As described above, according to the light guide plate and the method of manufacturing the light guide plate according to the present invention, the groove interval is formed so as to become denser as the distance from the light incident surface increases. Since the back surface structure of the light guide plate is optimized such that the distance from the far end of the first groove closest to the close end of the second groove is 5 to 15 times the groove width. In addition, the number of lenticular lens sheets to be used becomes one or unnecessary, and furthermore, it becomes unnecessary to print the light scattering dot pattern on the back surface of the light guide plate, so that the cost of parts and the cost of manufacturing can be greatly reduced.

Further, according to the surface light source of the present invention, since the light guide plate is used, the component cost of the surface light source is greatly reduced.

[Brief description of the drawings]

FIG. 1 is a schematic diagram showing a conventional liquid crystal display device.

FIG. 2 is a schematic view of a light guide plate according to the present invention.

FIG. 3 is a schematic view of a light guide plate according to the present invention.

FIG. 4 is a partial sectional view of a light guide plate according to the present invention.

FIG. 5 is a graph showing luminance distribution characteristics.

FIG. 6 is a perspective view showing a light guide plate according to the present invention.
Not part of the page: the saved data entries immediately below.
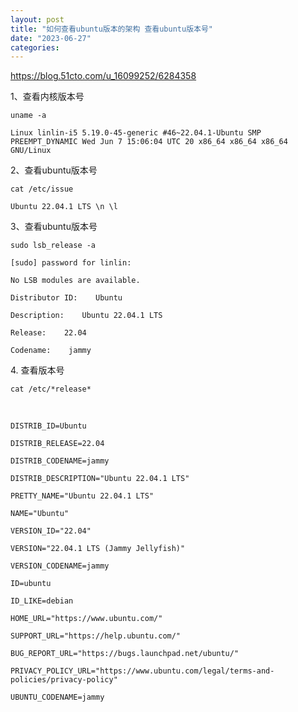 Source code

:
 ```yaml
---
layout: post
title: "如何查看ubuntu版本的架构 查看ubuntu版本号"
date: "2023-06-27"
categories: 
---
```

<p><a href="https://blog.51cto.com/u_16099252/6284358">https://blog.51cto.com/u_16099252/6284358</a></p>

<p>1、查看内核版本号</p>

<pre>
<code>uname -a</code></pre>

<pre>
<code>Linux linlin-i5 5.19.0-45-generic #46~22.04.1-Ubuntu SMP PREEMPT_DYNAMIC Wed Jun 7 15:06:04 UTC 20 x86_64 x86_64 x86_64 GNU/Linux</code></pre>

<p>2、查看ubuntu版本号</p>

<pre>
<code>cat /etc/issue</code></pre>

<pre>
<code>Ubuntu 22.04.1 LTS \n \l</code></pre>

<p>3、查看ubuntu版本号</p>

<pre>
<code>sudo lsb_release -a</code></pre>

<pre>
<code>[sudo] password for linlin:

No LSB modules are available.

Distributor ID:&nbsp;&nbsp; &nbsp;Ubuntu

Description:&nbsp;&nbsp; &nbsp;Ubuntu 22.04.1 LTS

Release:&nbsp;&nbsp; &nbsp;22.04

Codename:&nbsp;&nbsp; &nbsp;jammy</code></pre>

<p>4. 查看版本号</p>

<pre>
<code>cat /etc/*release*</code></pre>

<p>&nbsp;</p>

<pre>
<code>DISTRIB_ID=Ubuntu

DISTRIB_RELEASE=22.04

DISTRIB_CODENAME=jammy

DISTRIB_DESCRIPTION=&quot;Ubuntu 22.04.1 LTS&quot;

PRETTY_NAME=&quot;Ubuntu 22.04.1 LTS&quot;

NAME=&quot;Ubuntu&quot;

VERSION_ID=&quot;22.04&quot;

VERSION=&quot;22.04.1 LTS (Jammy Jellyfish)&quot;

VERSION_CODENAME=jammy

ID=ubuntu

ID_LIKE=debian

HOME_URL=&quot;https://www.ubuntu.com/&quot;

SUPPORT_URL=&quot;https://help.ubuntu.com/&quot;

BUG_REPORT_URL=&quot;https://bugs.launchpad.net/ubuntu/&quot;

PRIVACY_POLICY_URL=&quot;https://www.ubuntu.com/legal/terms-and-policies/privacy-policy&quot;

UBUNTU_CODENAME=jammy</code></pre>

<p>&nbsp;</p>

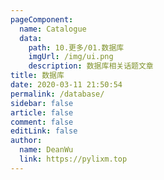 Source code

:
 ```yaml
---
pageComponent:
  name: Catalogue
  data:
    path: 10.更多/01.数据库
    imgUrl: /img/ui.png
    description: 数据库相关话题文章
title: 数据库
date: 2020-03-11 21:50:54
permalink: /database/
sidebar: false
article: false
comment: false
editLink: false
author:
  name: DeanWu
  link: https://pylixm.top
---
```

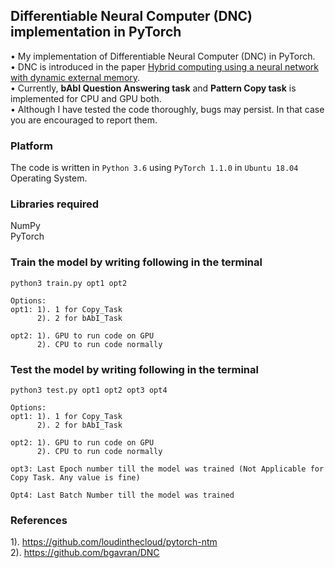 ## Differentiable Neural Computer (DNC) implementation in PyTorch

• My implementation of Differentiable Neural Computer (DNC) in PyTorch.<br/>
• DNC is introduced in the paper [Hybrid computing using a neural network with dynamic external memory](https://www.nature.com/articles/nature20101).<br/>
• Currently, **bAbI Question Answering task** and **Pattern Copy task** is implemented for CPU and GPU both.<br/>
• Although I have tested the code thoroughly, bugs may persist. In that case you are encouraged to report them.<br/>

### Platform
The code is written in `Python 3.6` using `PyTorch 1.1.0` in `Ubuntu 18.04` Operating System.

### Libraries required
NumPy <br/>
PyTorch

### Train the model by writing following in the terminal
`python3 train.py opt1 opt2`

```
Options: 
opt1: 1). 1 for Copy_Task
      2). 2 for bAbI_Task

opt2: 1). GPU to run code on GPU
      2). CPU to run code normally
```

### Test the model by writing following in the terminal
`python3 test.py opt1 opt2 opt3 opt4`

```
Options: 
opt1: 1). 1 for Copy_Task
      2). 2 for bAbI_Task

opt2: 1). GPU to run code on GPU
      2). CPU to run code normally

opt3: Last Epoch number till the model was trained (Not Applicable for Copy Task. Any value is fine)

Opt4: Last Batch Number till the model was trained 
```

### References
1). https://github.com/loudinthecloud/pytorch-ntm <br/>
2). https://github.com/bgavran/DNC
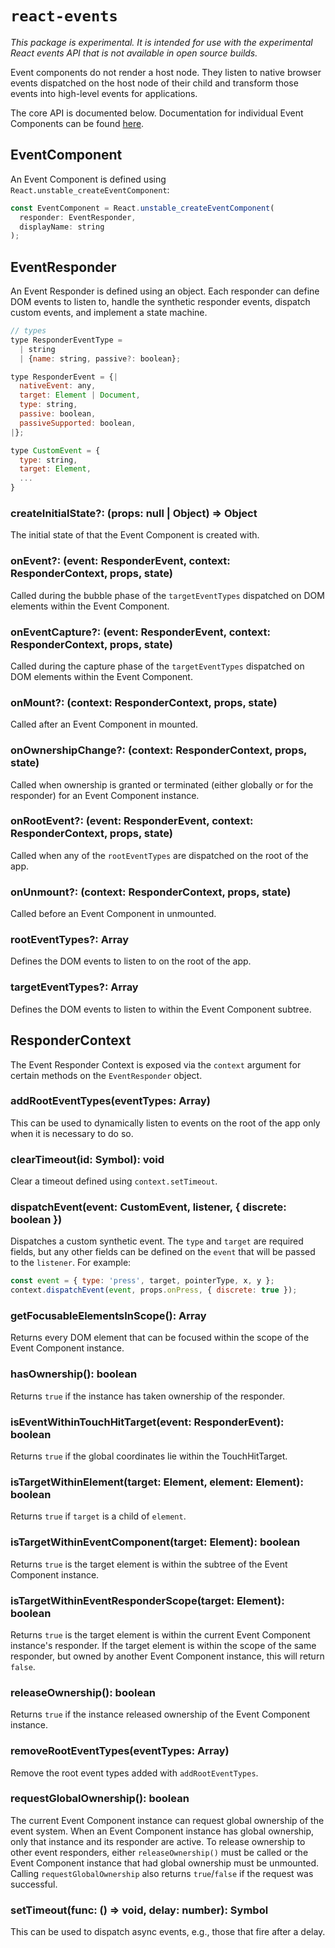 # `react-events`

*This package is experimental. It is intended for use with the experimental React
events API that is not available in open source builds.*

Event components do not render a host node. They listen to native browser events
dispatched on the host node of their child and transform those events into
high-level events for applications.

The core API is documented below. Documentation for individual Event Components
can be found [here](./docs).

## EventComponent

An Event Component is defined using `React.unstable_createEventComponent`:

```js
const EventComponent = React.unstable_createEventComponent(
  responder: EventResponder,
  displayName: string
);
```

## EventResponder

An Event Responder is defined using an object. Each responder can define DOM
events to listen to, handle the synthetic responder events, dispatch custom
events, and implement a state machine.

```js
// types
type ResponderEventType =
  | string
  | {name: string, passive?: boolean};

type ResponderEvent = {|
  nativeEvent: any,
  target: Element | Document,
  type: string,
  passive: boolean,
  passiveSupported: boolean,
|};

type CustomEvent = {
  type: string,
  target: Element,
  ...
}
```

### createInitialState?: (props: null | Object) => Object

The initial state of that the Event Component is created with.

### onEvent?: (event: ResponderEvent, context: ResponderContext, props, state)

Called during the bubble phase of the `targetEventTypes` dispatched on DOM
elements within the Event Component.

### onEventCapture?: (event: ResponderEvent, context: ResponderContext, props, state)

Called during the capture phase of the `targetEventTypes` dispatched on DOM
elements within the Event Component.

### onMount?: (context: ResponderContext, props, state)

Called after an Event Component in mounted.

### onOwnershipChange?: (context: ResponderContext, props, state)

Called when ownership is granted or terminated (either globally or for the responder) for an Event Component instance.

### onRootEvent?: (event: ResponderEvent, context: ResponderContext, props, state)

Called when any of the `rootEventTypes` are dispatched on the root of the app.

### onUnmount?: (context: ResponderContext, props, state)

Called before an Event Component in unmounted.

### rootEventTypes?: Array<ResponderEventType>

Defines the DOM events to listen to on the root of the app.

### targetEventTypes?: Array<ResponderEventType>

Defines the DOM events to listen to within the Event Component subtree.


## ResponderContext

The Event Responder Context is exposed via the `context` argument for certain methods
on the `EventResponder` object.

### addRootEventTypes(eventTypes: Array<ResponderEventType>)

This can be used to dynamically listen to events on the root of the app only
when it is necessary to do so.

### clearTimeout(id: Symbol): void

Clear a timeout defined using `context.setTimeout`.

### dispatchEvent(event: CustomEvent, listener, { discrete: boolean })

Dispatches a custom synthetic event. The `type` and `target` are required
fields, but any other fields can be defined on the `event` that will be passed
to the `listener`. For example:

```js
const event = { type: 'press', target, pointerType, x, y };
context.dispatchEvent(event, props.onPress, { discrete: true });
```

### getFocusableElementsInScope(): Array<Element>

Returns every DOM element that can be focused within the scope of the Event
Component instance.

### hasOwnership(): boolean

Returns `true` if the instance has taken ownership of the responder.

### isEventWithinTouchHitTarget(event: ResponderEvent): boolean

Returns `true` if the global coordinates lie within the TouchHitTarget.

### isTargetWithinElement(target: Element, element: Element): boolean

Returns `true` if `target` is a child of `element`.

### isTargetWithinEventComponent(target: Element): boolean

Returns `true` is the target element is within the subtree of the Event Component instance.

### isTargetWithinEventResponderScope(target: Element): boolean

Returns `true` is the target element is within the current Event Component instance's responder. If the target element
is within the scope of the same responder, but owned by another Event Component instance, this will return `false`.

### releaseOwnership(): boolean

Returns `true` if the instance released ownership of the Event Component instance.

### removeRootEventTypes(eventTypes: Array<ResponderEventType>)

Remove the root event types added with `addRootEventTypes`.

### requestGlobalOwnership(): boolean

The current Event Component instance can request global ownership of the event system. When an Event Component instance
has global ownership, only that instance and its responder are active. To release ownership to other event responders,
either `releaseOwnership()` must be called or the Event Component instance that had global ownership must be
unmounted. Calling `requestGlobalOwnership` also returns `true`/`false` if the request was successful.

### setTimeout(func: () => void, delay: number): Symbol

This can be used to dispatch async events, e.g., those that fire after a delay.

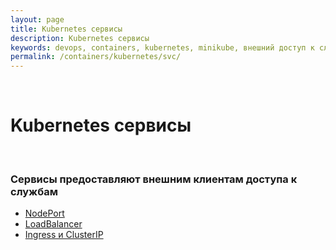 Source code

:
 ```yaml
---
layout: page
title: Kubernetes сервисы
description: Kubernetes сервисы
keywords: devops, containers, kubernetes, minikube, внешний доступ к службам
permalink: /containers/kubernetes/svc/
---
```


<br/>

# Kubernetes сервисы

<br/>

### Сервисы предоставляют внешним клиентам доступа к службам

- [NodePort](/containers/kubernetes/svc/nodeport/)
- [LoadBalancer](/containers/kubernetes/svc/load-balancer/)
- [Ingress и ClusterIP](/containers/kubernetes/svc/ingress/)

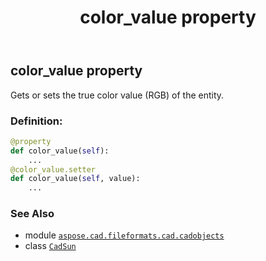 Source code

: ﻿---
title: color_value property
second_title: Aspose.CAD for Python via .NET API References
description: 
type: docs
weight: 170
url: /python-net/aspose.cad.fileformats.cad.cadobjects/cadsun/color_value/
is_root: false
---

## color_value property


Gets or sets the true color value (RGB) of the entity.
### Definition:
```python
@property
def color_value(self):
    ...
@color_value.setter
def color_value(self, value):
    ...
```

### See Also
* module [`aspose.cad.fileformats.cad.cadobjects`](../../)
* class [`CadSun`](/cad/python-net/aspose.cad.fileformats.cad.cadobjects/cadsun)
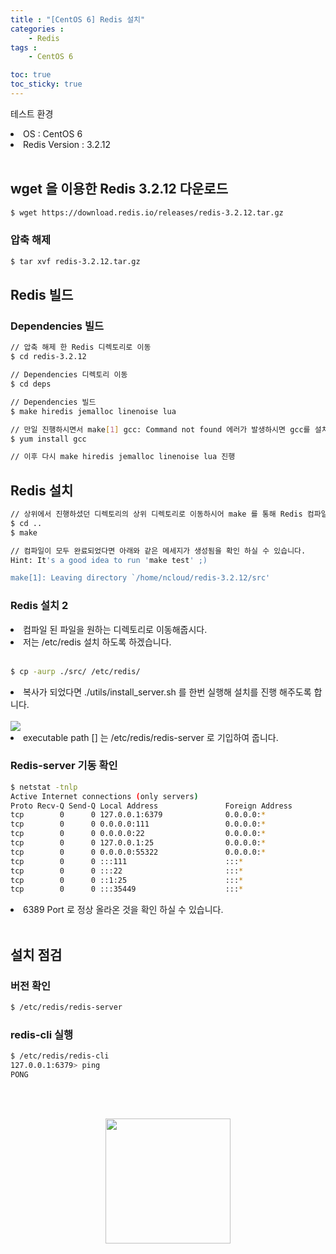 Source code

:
 ```yaml
---
title : "[CentOS 6] Redis 설치"
categories : 
    - Redis
tags :
    - CentOS 6

toc: true
toc_sticky: true
---
```



테스트 환경<br>
<li>OS : CentOS 6</li>
<li>Redis Version : 3.2.12</li>
<br>

## wget 을 이용한 Redis 3.2.12 다운로드
```bash
$ wget https://download.redis.io/releases/redis-3.2.12.tar.gz
```

### 압축 해제
```bash
$ tar xvf redis-3.2.12.tar.gz
```
## Redis 빌드

### Dependencies 빌드
```bash
// 압축 해제 한 Redis 디렉토리로 이동
$ cd redis-3.2.12

// Dependencies 디렉토리 이동
$ cd deps

// Dependencies 빌드
$ make hiredis jemalloc linenoise lua

// 만일 진행하시면서 make[1] gcc: Command not found 에러가 발생하시면 gcc를 설치해주시면 됩니다.
$ yum install gcc

// 이후 다시 make hiredis jemalloc linenoise lua 진행
```

## Redis 설치
```bash
// 상위에서 진행하셨던 디렉토리의 상위 디렉토리로 이동하시어 make 를 통해 Redis 컴파일을 진행해봅시다.
$ cd ..
$ make

// 컴파일이 모두 완료되었다면 아래와 같은 메세지가 생성됨을 확인 하실 수 있습니다.
Hint: It's a good idea to run 'make test' ;)

make[1]: Leaving directory `/home/ncloud/redis-3.2.12/src'
```

### Redis 설치 2
<li> 컴파일 된 파일을 원하는 디렉토리로 이동해줍시다. </li>
<li> 저는 /etc/redis 설치 하도록 하겠습니다. </li>
<br>

```bash
$ cp -aurp ./src/ /etc/redis/
```

<li> 복사가 되었다면 ./utils/install_server.sh 를 한번 실행해 설치를 진행 해주도록 합니다.</li><br>
<img src="https://github.com/hyundo0630/hyundo0630.github.io/blob/main/images/Redis%20%EA%B4%80%EB%A0%A8/install_server.sh.png?raw=true">
<br>
<li>executable path [] 는 /etc/redis/redis-server 로 기입하여 줍니다.</li>

### Redis-server 기동 확인
```bash
$ netstat -tnlp
Active Internet connections (only servers)
Proto Recv-Q Send-Q Local Address               Foreign Address             State       PID/Program name   
tcp        0      0 127.0.0.1:6379              0.0.0.0:*                   LISTEN      8111/redis-server 1 
tcp        0      0 0.0.0.0:111                 0.0.0.0:*                   LISTEN      773/rpcbind         
tcp        0      0 0.0.0.0:22                  0.0.0.0:*                   LISTEN      1152/sshd           
tcp        0      0 127.0.0.1:25                0.0.0.0:*                   LISTEN      1035/master         
tcp        0      0 0.0.0.0:55322               0.0.0.0:*                   LISTEN      791/rpc.statd       
tcp        0      0 :::111                      :::*                        LISTEN      773/rpcbind         
tcp        0      0 :::22                       :::*                        LISTEN      1152/sshd           
tcp        0      0 ::1:25                      :::*                        LISTEN      1035/master         
tcp        0      0 :::35449                    :::*                        LISTEN      791/rpc.statd 
```

<li>6389 Port 로 정상 올라온 것을 확인 하실 수 있습니다.</li><br>

## 설치 점검

### 버전 확인
```bash
$ /etc/redis/redis-server
```

### redis-cli 실행
```bash
$ /etc/redis/redis-cli
127.0.0.1:6379> ping
PONG
```

<br><br>
<div style="text-align:center;">
<img src="https://github.com/hyundo0630/hyundo0630.github.io/blob/main/images/%EA%B0%90%EC%82%AC%ED%95%A9%EB%8B%88%EB%8B%A4.gif?raw=true" width="200" height="200">
</div>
FIG. 7 is a schematic view showing a liquid crystal display device including a surface light source according to the present invention.

[Explanation of symbols]

 Reference Signs List 1 light guide plate 2 light emitting surface 3 light reflecting surface 4a groove 4b sectional shape 4c groove width 4d groove interval 5 light incident surface 7 liquid crystal panel 8 surface light source 9 light source

Claims (5)

[Claims] 1. A light guide plate, wherein one side end surface of the light guide plate constitutes a light incident surface, and one surface of the light guide plate intersecting with the light incident surface constitutes a light exit surface; A plurality of grooves having substantially the same groove width are formed substantially parallel to each other on the opposite surface of the surface, and the grooves are formed so that the distance between the grooves becomes smaller as the distance from the light incident surface increases. . 2. The light guide plate according to claim 1, wherein, of the plurality of grooves, a direction away from the far end of the first groove close to the light incident surface to the first groove and the light incident surface. The distance to the near end of the second groove adjacent to the groove is 5 to 15 times the groove width. 3. The light guide plate according to claim 1, wherein a cross-sectional shape of the plurality of grooves is any one of the following shapes (a), (b), and (c). A light guide plate, characterized in that: a) N-gon (where N is a natural number of 3 or more) b) Isosceles triangle c) Part of an ellipse (however, the ellipse includes a circle) 4. The method for manufacturing a light guide plate according to claim 1, further comprising a step of molding the light guide plate with a mold. . 5. A surface light source, comprising: the light guide plate according to claim 1; and a light source provided adjacent to a light incident surface of the light guide plate.